Critically, the system did not require a “rip and replace” of SAP or Dynamics 365. It sits atop those ERPs via custom connectors that stream data into the Azure Data Lake. This architecture is already being studied by other Microsoft divisions, including Procurement and HR, as a template for modernizing their own operations.
Lessons for Enterprise IT
Microsoft’s internal journey offers a blueprint for any organization drowning in fragmented financial data. Four principles stand out:
- Data before AI. Throwing intelligent agents at messy, inconsistent data is a recipe for hallucination and user distrust. Microsoft spent more time on data engineering than on model training, and it paid off.
- Agentic, not autonomous. Keeping humans in the loop—and letting them override AI suggestions—was not a temporary crutch but a permanent design choice. It built trust, improved model accuracy through continuous feedback, and prevented costly errors.
- Domain experts as prompt engineers. The Treasury team’s own collectors helped write and refine agent prompts, ensuring outputs aligned with real-world workflows and regulatory requirements. This collaboration was mediated through Copilot Studio’s natural-language interface.
- Governance is a feature, not an afterthought. By embedding Purview from day one, the team made the platform inherently auditable. Every collector action and every agent suggestion is logged, creating a chain of custody that satisfies both internal audit and external regulators.
These lessons are already making their way into customer conversations. “When we talk to CFOs about AI in finance, this story resonates more than any slide deck,” said a Microsoft sales director. “It’s not some hypothetical future.
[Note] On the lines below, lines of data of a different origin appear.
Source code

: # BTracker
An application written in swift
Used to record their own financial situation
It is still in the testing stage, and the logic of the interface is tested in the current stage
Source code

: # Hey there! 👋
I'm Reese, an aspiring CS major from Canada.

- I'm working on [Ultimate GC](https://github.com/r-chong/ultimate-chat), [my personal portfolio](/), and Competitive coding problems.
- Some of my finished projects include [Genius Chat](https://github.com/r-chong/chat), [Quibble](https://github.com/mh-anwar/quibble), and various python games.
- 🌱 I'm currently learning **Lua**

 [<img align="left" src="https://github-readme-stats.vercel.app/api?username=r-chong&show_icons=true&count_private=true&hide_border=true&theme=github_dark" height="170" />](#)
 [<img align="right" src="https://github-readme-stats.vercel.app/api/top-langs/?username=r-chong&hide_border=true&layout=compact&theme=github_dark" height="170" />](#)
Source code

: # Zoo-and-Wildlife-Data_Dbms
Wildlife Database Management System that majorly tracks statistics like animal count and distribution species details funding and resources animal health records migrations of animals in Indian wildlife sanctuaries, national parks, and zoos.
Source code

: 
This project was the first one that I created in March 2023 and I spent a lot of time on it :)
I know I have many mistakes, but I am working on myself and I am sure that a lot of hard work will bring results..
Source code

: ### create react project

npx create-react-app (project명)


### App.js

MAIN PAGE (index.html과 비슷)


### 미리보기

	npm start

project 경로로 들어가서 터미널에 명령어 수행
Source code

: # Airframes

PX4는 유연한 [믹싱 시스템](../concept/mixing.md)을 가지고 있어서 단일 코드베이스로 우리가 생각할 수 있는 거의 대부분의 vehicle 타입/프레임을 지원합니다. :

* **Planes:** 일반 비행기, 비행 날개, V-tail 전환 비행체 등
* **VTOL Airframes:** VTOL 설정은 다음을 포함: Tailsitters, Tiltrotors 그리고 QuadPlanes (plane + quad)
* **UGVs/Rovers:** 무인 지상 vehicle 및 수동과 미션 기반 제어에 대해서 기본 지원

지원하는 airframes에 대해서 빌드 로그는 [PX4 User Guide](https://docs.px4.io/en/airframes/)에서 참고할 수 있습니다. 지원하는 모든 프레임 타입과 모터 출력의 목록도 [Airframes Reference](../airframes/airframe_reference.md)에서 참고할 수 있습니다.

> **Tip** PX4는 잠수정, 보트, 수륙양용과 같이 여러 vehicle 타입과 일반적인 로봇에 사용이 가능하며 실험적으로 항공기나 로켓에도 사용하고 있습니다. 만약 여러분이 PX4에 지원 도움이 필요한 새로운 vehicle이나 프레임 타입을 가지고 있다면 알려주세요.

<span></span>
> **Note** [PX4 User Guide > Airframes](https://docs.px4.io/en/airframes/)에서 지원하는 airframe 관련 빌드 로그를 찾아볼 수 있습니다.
It’s live, at scale, across our own back office.”
What’s Next
The Treasury team isn’t standing still. They are currently extending the platform into cash forecasting and credit risk scoring, using historical payment patterns and external economic indicators to predict which accounts are likely to go delinquent 30, 60, or 90 days out. Early pilots show that the forecasting agent can predict late payments with 85-percent accuracy, giving sales and finance leaders weeks of lead time to intervene.
Longer term, Microsoft plans to productize some of these capabilities through its Finance Insights Copilot, a feature set within Microsoft 365 Finance that will bring agentic collections, forecasting, and dispute resolution to customers running Dynamics 365 Finance and even third-party ERPs via APIs. The company has not announced a timeline, but insiders hint at a private preview by late 2026.
For the broader Windows and Microsoft 365 ecosystem, the collections success story reinforces a consistent message: Microsoft is eating its own dog food, using its AI platform to transform core business functions. As agentic AI matures, expect to see similar assistive agents landing in the tools you use every day—from Excel to Teams to Outlook—turning every knowledge worker into a superhero of their own workflow. The era of human-AI partnership in the enterprise has arrived, and it is already paying dividends.